Fatty acids are substrates and inducers for cytochrome P450 2E1 (CYP2E1) and peroxisome proliferator activated receptor alpha (PPARalpha). Previously, we have shown that the ethanol-induced CYP2E1 expression in rat is accompanied by the inhibition of the expression of the PPARalpha gene and the reduction in polyunsaturated fatty acid content. To further analyze the effect of CYP2E1 and ethanol in PPARalpha-mediated fatty acid homeostasis, the expression of PPARalpha and retinoid x receptor alpha (RXRalpha) and their target genes was examined in ethanol fed CYP2E1 deficient mice. Our data demonstrated that the expression of PPARalpha and RXRalpha genes was activated in the livers of CYP2E1-null mice suggesting a compensatory effect for the absence of CYP2El. In addition, the expression of PPARalpha target genes, which included the liver fatty acid-binding protein, malic enzyme, and CYP4A1 genes, was induced indicating the activation of PPARalpha-mediated pathways in CYP2E1 deficient mice.
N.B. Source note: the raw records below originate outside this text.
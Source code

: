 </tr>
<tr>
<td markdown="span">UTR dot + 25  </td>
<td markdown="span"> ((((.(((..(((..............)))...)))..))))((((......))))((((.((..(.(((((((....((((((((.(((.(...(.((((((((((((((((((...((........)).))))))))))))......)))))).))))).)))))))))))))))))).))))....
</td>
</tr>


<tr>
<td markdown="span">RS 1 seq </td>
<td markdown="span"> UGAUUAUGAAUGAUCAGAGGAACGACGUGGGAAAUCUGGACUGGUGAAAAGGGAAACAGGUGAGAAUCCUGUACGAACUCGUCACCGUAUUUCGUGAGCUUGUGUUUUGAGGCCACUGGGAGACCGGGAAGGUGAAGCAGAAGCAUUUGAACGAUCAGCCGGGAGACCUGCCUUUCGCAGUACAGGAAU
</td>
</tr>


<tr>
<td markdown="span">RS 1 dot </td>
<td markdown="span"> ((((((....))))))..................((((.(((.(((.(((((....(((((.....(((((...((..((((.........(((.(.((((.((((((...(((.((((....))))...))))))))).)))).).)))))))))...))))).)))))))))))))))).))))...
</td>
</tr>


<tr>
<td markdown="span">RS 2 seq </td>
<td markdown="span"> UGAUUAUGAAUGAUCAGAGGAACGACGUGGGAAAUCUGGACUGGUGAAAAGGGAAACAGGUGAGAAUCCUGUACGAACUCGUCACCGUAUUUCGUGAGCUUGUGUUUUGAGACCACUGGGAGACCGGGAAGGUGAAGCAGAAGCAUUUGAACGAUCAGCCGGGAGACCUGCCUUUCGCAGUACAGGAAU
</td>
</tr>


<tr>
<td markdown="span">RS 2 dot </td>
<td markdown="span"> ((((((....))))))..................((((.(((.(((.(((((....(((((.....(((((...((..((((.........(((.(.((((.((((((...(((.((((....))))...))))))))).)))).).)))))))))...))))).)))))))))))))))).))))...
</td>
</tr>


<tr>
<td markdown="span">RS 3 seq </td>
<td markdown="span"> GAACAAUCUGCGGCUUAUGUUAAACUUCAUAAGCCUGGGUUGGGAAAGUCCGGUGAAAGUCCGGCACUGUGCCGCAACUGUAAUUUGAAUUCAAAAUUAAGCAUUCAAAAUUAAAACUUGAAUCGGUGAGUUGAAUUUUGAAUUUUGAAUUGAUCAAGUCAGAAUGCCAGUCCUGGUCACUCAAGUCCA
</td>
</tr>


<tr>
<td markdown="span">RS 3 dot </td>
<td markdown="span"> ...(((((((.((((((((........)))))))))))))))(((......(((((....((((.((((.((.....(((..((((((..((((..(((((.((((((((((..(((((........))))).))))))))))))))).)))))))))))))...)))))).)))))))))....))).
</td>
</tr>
Ethanol inhibited the expression of some of the PPARalpha target genes in wild-type mouse livers, and the inhibitory effect of ethanol was particularly prominent in the CYP2E1-null mice. Morphologically, centrilobular fat accumulation was detected in the ethanol fed CYP2E1-null mouse livers suggesting that inhibition of PPARalpha-mediated pathways might be responsible for the ethanol-induced fatty liver in CYP2El-null mice. In addition, the expression of CYP2E1 was not changed in the PPARalpha-null mice. These data suggest that CYP2E1 and ethanol can regulate PPARalpha-mediated fatty acid homeostasis. CYP2E1-induced lipid peroxidation might play a major role in lipid metabolism, PPARalpha only becomes important when the CYP2E1 level is low and polyunsaturated fatty acids increase.